While Edie pushed back her chair and stood up to examine the box, Julia scampered in from the hallway, slipping on the tiles in her stocking feet.
“Oh, my god!” she exclaimed. “Is that your ballgown?”
“Looks like it.”
“Let me see!” Julia clasped her hands and bit down a smile.
“If I get one whiff of mothballs or BO, I’m shredding that thing.” Maria let out a huff. “I’ll never understand why you like wearing other people’s sweat.”
As Julia danced around and Maria poured herself a glass of juice, Edie found the kitchen shears and carefully opened the box. She pulled out a 1950s ivory cocktail dress with a strapless, drop-waist satin bodice and a massive tulle skirt that expanded as it escaped its confines. The dress was horribly wrinkled and it did smell a little musty, but to Edie it was beautiful. It held a story in its threads. Another girl might’ve had her first kiss in this dress. She might’ve danced under moonlight. She might’ve run barefoot along a beach while sand caught in the hem and then,
decades later, made the journey from Charleston all the way to Mansfield, along with a fair share of cat hair.
Julia ran her hands along the satin bodice, smoothing out the worst of the wrinkles where the fabric puckered over the corsetlike understructure.
“It’s totally Cinderella,” she said.
“You mean Cinder-smell-a,” Maria amended.
“I’ll get it dry-cleaned,” Edie assured her.

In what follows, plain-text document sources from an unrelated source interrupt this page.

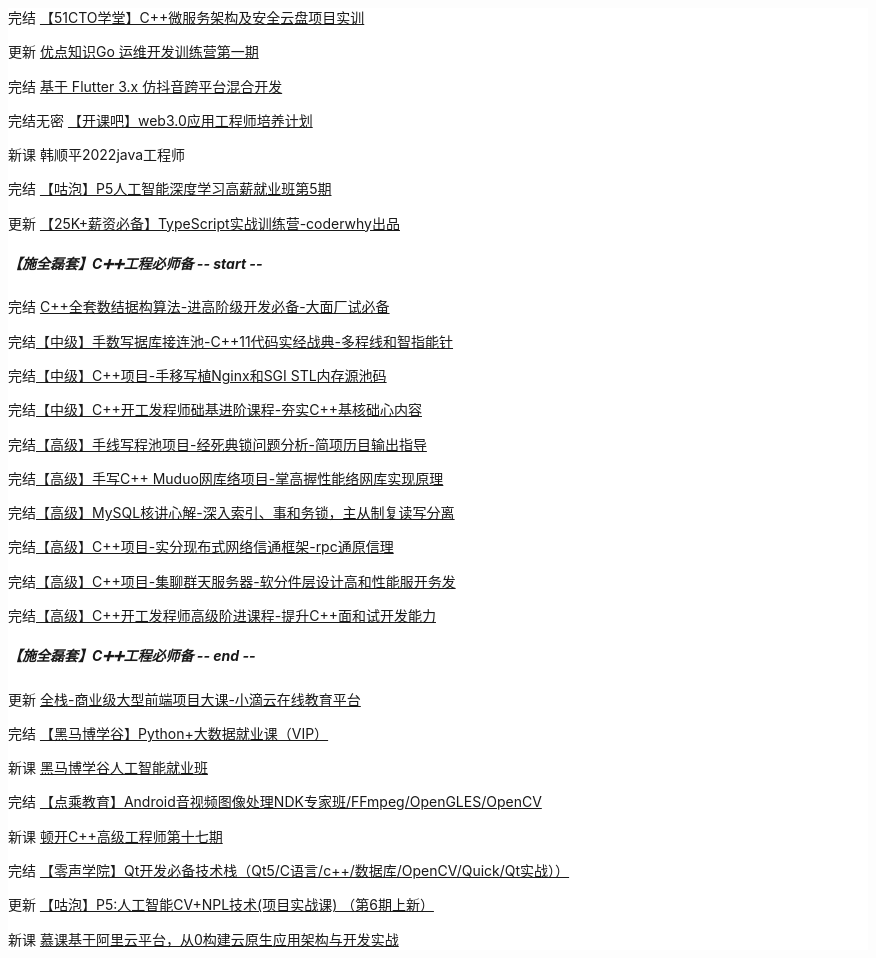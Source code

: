 完结 [【51CTO学堂】C++微服务架构及安全云盘项目实训](https://medu.51cto.com/course/index/view?id=23308)

更新 [优点知识Go 运维开发训练营第一期](https://youdianzhishi.com/web/course/1035)

完结 [基于 Flutter 3.x 仿抖音跨平台混合开发](https://coding.imooc.com/class/583.html)

完结无密 [【开课吧】web3.0应用工程师培养计划](https://wx.kaikeba.com/vipcourse/tye3hvurya/6o38qeuxe9)

新课 韩顺平2022java工程师

完结 [【咕泡】P5人工智能深度学习高薪就业班第5期](https://ke.gupaoedu.cn/course/vip/294)

更新 [【25K+薪资必备】TypeScript实战训练营-coderwhy出品](https://ke.qq.com/course/package/78117)

##### 【施全磊‬套】C➕➕工程必师‬备 -- start --

完结 [C++全套数结据‬构算法-进高阶‬级开发必备-大面厂‬试必备](https://ke.qq.com/course/485406)

完结[【中级】手数写‬据库接连‬池-C++11代码实经战‬典-多程线‬和智指能‬针](https://ke.qq.com/course/443728)

完结[【中级】C++项目-手移写‬植Nginx和SGI STL内存源池‬码](https://ke.qq.com/course/433198)

完结[【中级】C++开工发‬程师础基‬进阶课程-夯实C++基核础‬心内容](https://ke.qq.com/course/464039)

完结[【高级】手线写‬程池项目-经死典‬锁问题分析-简项历‬目输出指导](https://ke.qq.com/course/4158045)

完结[【高级】手写C++ Muduo网库络‬项目-掌高握‬性能络网‬库实现原理](https://ke.qq.com/course/2738928)

完结[【高级】MySQL核讲心‬解-深入索引、事和务‬锁，主从制复‬读写分离](https://ke.qq.com/course/3454918)

完结[【高级】C++项目-实分现‬布式网络信通‬框架-rpc通原信‬理](https://ke.qq.com/course/2261773)

完结[【高级】C++项目-集聊群‬天服务器-软分件‬层设计高和‬性能服开务‬发](https://ke.qq.com/course/1242723)

完结[【高级】C++开工发‬程师高级阶进‬课程-提升C++面和试‬开发能力](https://ke.qq.com/course/422098)

##### 【施全磊‬套】C➕➕工程必师‬备 -- end --

更新 [全栈-商业级大型前端项目大课-小滴云在线教育平台](https://xdclass.net/videoDetailsPage?id=84)

完结 [【黑马博学谷】Python+大数据就业课（VIP）](https://www.boxuegu.com/class/detail-4300.html)

新课 [黑马博学谷人工智能就业班](https://www.boxuegu.com/subject/python-05.html?utm_source=sydh)

完结 [【点‮教乘‬育】Android音视频图像处理NDK专家班/FFmpeg/OpenGLES/OpenCV](https://ke.qq.com/course/3855115)

新课 [顿开C++高级工程师第十七期](https://ke.qq.com/course/package/47576)

完结 [【零声学院】Qt开发必备技术栈（Qt5/C语言/c++/数据库/OpenCV/Quick/Qt实战））](https://www.0voice.com/uiwebsite/html/courses/qt/qt-v1.2.html)

更新 [【咕泡】P5:人工智能CV+NPL技术(项目实战课) （第6期上新）](https://ke.gupaoedu.cn/course/vip/294)

新课 [慕课基于阿里云平台，从0构建云原生应用架构与开发实战](https://coding.m.imooc.com/classindex.html?cid=550)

“You’ll get it fumigated.”
Edie cut Maria a look. Then she reached into the box and pocketed the receipt without glancing at the cost. Wearing what she wanted to prom was worth chipping into her savings, especially if she was going to walk in alone and face a sea of couples.
“Good thing you didn’t ask Henry to prom,” Maria said. “He’d have to strap you to the roof of his car so he could reach the hotel without passing out.”
“I’m sure he’s grateful I’ve spared him the trouble.” Edie kept her voice clipped, hoping to end the topic there. She’d considered asking Henry to prom but she knew if they went on an actual date, all the lines she was struggling to maintain between sex, love, and friendship would be erased, and they weren’t the sort of lines a guy in coveralls could paint back on. She’d had fun with him over the past couple weeks but once she kissed him, there was no going back, even if she found out afterward that he’d only been playing her. She’d watched her mom wrestle with feeling disposable for years. Edie didn’t want to risk it. Even though she also kind of did.
As she collapsed the box, Maria rubbed at the lipstick on her glass. Hard.
“What do you guys do together, anyway?” she asked.
“Play guitar, poke around in shops, eat nonorganic food. Mostly we talk.”
“Oh, please.” Maria scoffed. “Talking with Henry is like ordering a banana split and only eating the banana.”
“Maybe I only want the banana.”
“Whatever. Wrong analogy, because I know you want ‘the banana.’”
Edie jammed the box into the recycle bin, shoving it down with more force than necessary. She was getting really sick of Maria’s prodding about Henry. She’d done her best to be discreet, but it wasn’t easy when Maria brought him up every chance she got.